Siempre nos quedará el recuerdo de lo bueno gracias al souvenir. Si el viaje es un paréntesis en la rutina, si el viaje es un aprendizaje, si el viaje es una experiencia única que no volverá a repetirse, dejemos constancia de ello. Un recuerdo. El souvenir es la materialización barata de la experiencia. Como esas manos que casi se tocan y estaban llamadas a regenerarlo todo y al final acabó en pecado. La regeneración era un souvenir y nos lo llevamos a casa, porque fue un instante bonito mientras duró. Algo para no olvidar.
Por eso menospreciar estas bagatelas de bolsillo que venden en los museos carece de sentido. Como si fuera un objeto marginal o ridículo cuando somos conscientes de su importancia: el recuerdo.
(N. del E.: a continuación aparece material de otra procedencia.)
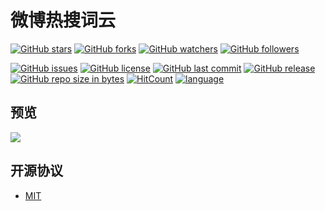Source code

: # 微博热搜词云

[![GitHub stars](https://img.shields.io/github/stars/itning/WeiboHotSearch.svg?style=social&label=Stars)](https://github.com/itning/WeiboHotSearch/stargazers)
[![GitHub forks](https://img.shields.io/github/forks/itning/WeiboHotSearch.svg?style=social&label=Fork)](https://github.com/itning/WeiboHotSearch/network/members)
[![GitHub watchers](https://img.shields.io/github/watchers/itning/WeiboHotSearch.svg?style=social&label=Watch)](https://github.com/itning/WeiboHotSearch/watchers)
[![GitHub followers](https://img.shields.io/github/followers/itning.svg?style=social&label=Follow)](https://github.com/itning?tab=followers)

[![GitHub issues](https://img.shields.io/github/issues/itning/WeiboHotSearch.svg)](https://github.com/itning/WeiboHotSearch/issues)
[![GitHub license](https://img.shields.io/github/license/itning/WeiboHotSearch.svg)](https://github.com/itning/WeiboHotSearch/blob/master/LICENSE)
[![GitHub last commit](https://img.shields.io/github/last-commit/itning/WeiboHotSearch.svg)](https://github.com/itning/WeiboHotSearch/commits)
[![GitHub release](https://img.shields.io/github/release/itning/WeiboHotSearch.svg)](https://github.com/itning/WeiboHotSearch/releases)
[![GitHub repo size in bytes](https://img.shields.io/github/repo-size/itning/WeiboHotSearch.svg)](https://github.com/itning/WeiboHotSearch)
[![HitCount](http://hits.dwyl.io/itning/WeiboHotSearch.svg)](http://hits.dwyl.io/itning/WeiboHotSearch)
[![language](https://img.shields.io/badge/language-JAVA-green.svg)](https://github.com/itning/WeiboHotSearch)

## 预览
![](https://github.com/itning/WeiboHotSearch/blob/master/pic/pic1.png)
## 开源协议
- [MIT](https://github.com/itning/hrms/blob/dev/LICENSE)
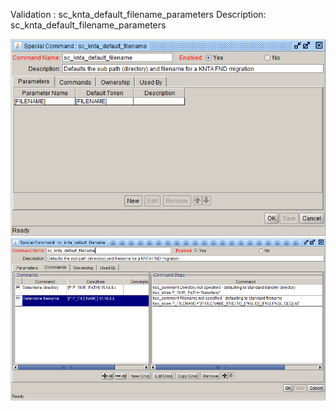 
Validation : sc_knta_default_filename_parameters
Description: sc_knta_default_filename_parameters
  
<img src="./sc_knta_default_filename_parameters.PNG" width=800/>
<img src="./sc_knta_default_filename_commands.PNG" width=800/>
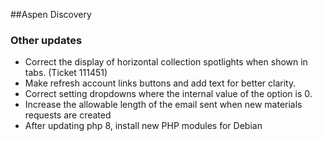 ##Aspen Discovery

### Other updates
- Correct the display of horizontal collection spotlights when shown in tabs. (Ticket 111451)
- Make refresh account links buttons and add text for better clarity. 
- Correct setting dropdowns where the internal value of the option is 0. 
- Increase the allowable length of the email sent when new materials requests are created
- After updating php 8, install new PHP modules for Debian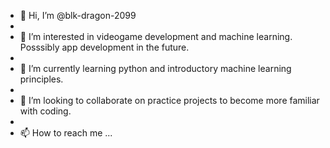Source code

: - 👋 Hi, I’m @blk-dragon-2099
- 
- 👀 I’m interested in videogame development and machine learning. Posssibly app development in the future.
- 
- 🌱 I’m currently learning python and introductory machine learning principles.
- 
- 💞️ I’m looking to collaborate on practice projects to become more familiar with coding.
- 
- 📫 How to reach me ...

<!---
blk-dragon-2099/blk-dragon-2099 is a ✨ special ✨ repository because its `README.md` (this file) appears on your GitHub profile.
You can click the Preview link to take a look at your changes.
--->
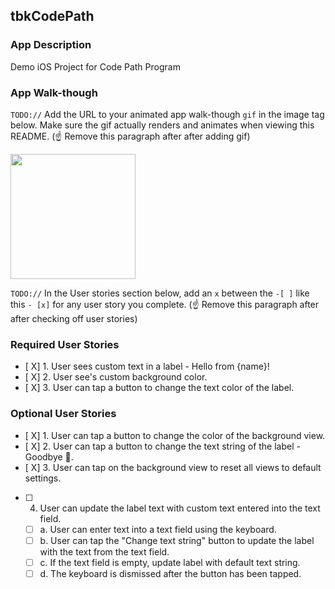## tbkCodePath

### App Description
Demo iOS Project for Code Path Program

### App Walk-though
`TODO://` Add the URL to your animated app walk-though `gif` in the image tag below. Make sure the gif actually renders and animates when viewing this README. (☝️ Remove this paragraph after after adding gif)

<img src="YOUR_GIF_URL_HERE" width=200><br>

`TODO://` In the User stories section below, add an `x` between the `-[ ]` like this `- [x]` for any user story you complete. (☝️ Remove this paragraph after after checking off user stories)

### Required User Stories
- [ X] 1. User sees custom text in a label - Hello from {name}!
- [ X] 2. User see's custom background color.
- [ X] 3. User can tap a button to change the text color of the label.

### Optional User Stories
- [ X] 1. User can tap a button to change the color of the background view.
- [ X] 2. User can tap a button to change the text string of the label - Goodbye 👋.
- [ X] 3. User can tap on the background view to reset all views to default settings.
- [ ] 4. User can update the label text with custom text entered into the text field.
   - [ ] a. User can enter text into a text field using the keyboard.
   - [ ] b. User can tap the "Change text string" button to update the label with the text from the text field.
   - [ ] c. If the text field is empty, update label with default text string.
   - [ ] d. The keyboard is dismissed after the button has been tapped.
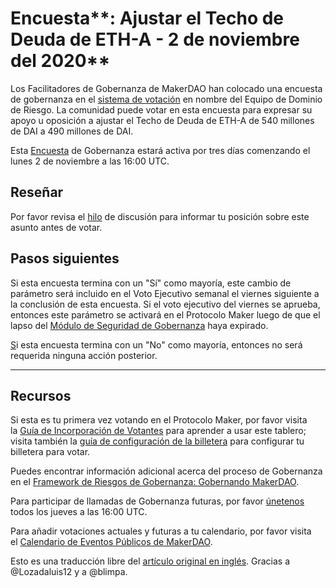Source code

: # Encuesta**: Ajustar el Techo de Deuda de ETH-A - 2 de noviembre del 2020**

Los Facilitadores de Gobernanza de MakerDAO han colocado una encuesta de gobernanza en el [sistema de votación](https://vote.makerdao.com/polling) en nombre del Equipo de Dominio de Riesgo. La comunidad puede votar en esta encuesta para expresar su apoyo u oposición a ajustar el Techo de Deuda de ETH-A de 540 millones de DAI a 490 millones de DAI.

Esta [Encuesta](https://community-development.makerdao.com/en/learn/governance/on-chain-gov) de Gobernanza estará activa por tres días comenzando el lunes 2 de noviembre a las 16:00 UTC.

## **Reseñar**

Por favor revisa el [hilo](https://forum.makerdao.com/t/signal-request-debt-ceiling-adjustments-29th-oct-2020/4931) de discusión para informar tu posición sobre este asunto antes de votar.

## Pasos siguientes

Si esta encuesta termina con un "Sí" como mayoría, este cambio de parámetro será incluido en el Voto Ejecutivo semanal el viernes siguiente a la conclusión de esta encuesta. Si el voto ejecutivo del viernes se aprueba, entonces este parámetro se activará en el Protocolo Maker luego de que el lapso del [Módulo de Seguridad de Gobernanza](https://forum.makerdao.com/tag/govsec-module) haya expirado.

[S](https://forum.makerdao.com/tag/govsec-module)i esta encuesta termina con un "No" como mayoría, entonces no será requerida ninguna acción posterior.

---

## **Recursos**

Si esta es tu primera vez votando en el Protocolo Maker, por favor visita la [Guía de Incorporación de Votantes](https://community-development.makerdao.com/onboarding/voter-onboarding) para aprender a usar este tablero; visita también la [guía de configuración de la billetera](https://community-development.makerdao.com/en/learn/governance/voting-setup/) para configurar tu billetera para votar.

Puedes encontrar información adicional acerca del proceso de Gobernanza en el [Framework de Riesgos de Gobernanza: Gobernando MakerDAO](https://community-development.makerdao.com/governance/governance-risk-framework).

Para participar de llamadas de Gobernanza futuras, por favor [únetenos](https://community-development.makerdao.com/governance/governance-and-risk-meetings) todos los jueves a las 16:00 UTC.

Para añadir votaciones actuales y futuras a tu calendario, por favor visita el [Calendario de Eventos Públicos de MakerDAO](https://calendar.google.com/calendar/embed?src=makerdao.com_3efhm2ghipksegl009ktniomdk%40group.calendar.google.com&ctz=America%2FLos_Angeles).

Esto es una traducción libre del [artículo original en inglés](https://github.com/makerdao/community/blob/master/governance/polls/Debt%20Ceiling%20Adjustment%20for%20ETH-A%20-%20November%202,%202020.md). Gracias a @Lozadaluis12 y a @blimpa.
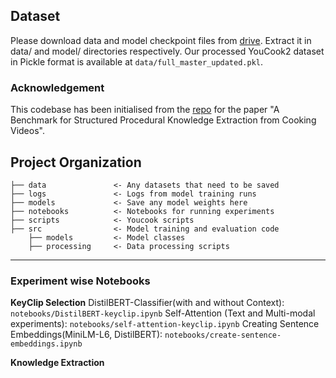 
## Dataset
Please download data and model checkpoint files from [drive](https://drive.google.com/drive/folders/1hnY0ZlavaA_N8vZRS7_y9BKCQkXEff6I?usp=share_link). Extract it in data/ and model/ directories respectively. Our processed YouCook2 dataset in Pickle format is available at `data/full_master_updated.pkl`.

### Acknowledgement
This codebase has been initialised from the [repo](https://github.com/frankxu2004/cooking-procedural-extraction) for the paper "A Benchmark for Structured Procedural Knowledge Extraction from Cooking Videos". 


Project Organization
------------

    ├── data               <- Any datasets that need to be saved
    ├── logs               <- Logs from model training runs
    ├── models             <- Save any model weights here
    ├── notebooks          <- Notebooks for running experiments
    ├── scripts            <- Youcook scripts
    ├── src                <- Model training and evaluation code
        ├── models         <- Model classes
        ├── processing     <- Data processing scripts
    

------------

### Experiment wise Notebooks

**KeyClip Selection**
DistilBERT-Classifier(with and without Context): `notebooks/DistilBERT-keyclip.ipynb` 
Self-Attention (Text and Multi-modal experiments): `notebooks/self-attention-keyclip.ipynb`
Creating Sentence Embeddings(MiniLM-L6, DistilBERT): `notebooks/create-sentence-embeddings.ipynb`

**Knowledge Extraction**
En esa bolsa con la obra maestra de Miguel Ángel vemos aquello que queremos recordar y aquello que queremos que recuerden de nuestra identidad, de nosotros. “Yo soy así”, y tú con la bolsa por la calle. Crees en Miguel Ángel, no en Botticelli: prefieres el naturalismo, la verdad, la espontaneidad de sus gestos, sin un estilo sobreactuado y acartonado. No te complace el gesto tieso de los antiguos. La regeneración también está en las formas.
El souvenir es la reliquia secularizada, que se acumula y se colecciona hasta abarrotar el altar de la nostalgia. El souvenir, como recuerdo, es el complemento de la vivencia. Acredita el viaje. Por eso no hay viajero sin objeto, ni viaje sin recuerdo. También es un trofeo, el Santo Grial del turista. Representa una victoria o una conquista, porque tiene la capacidad de resumir y condensar. Todo queda en una imagen: una bolsa de la compra con el icono de Miguel Ángel o una fotografía para la historia política de un país. Todo cabe en un llavero, todo era recuerdo.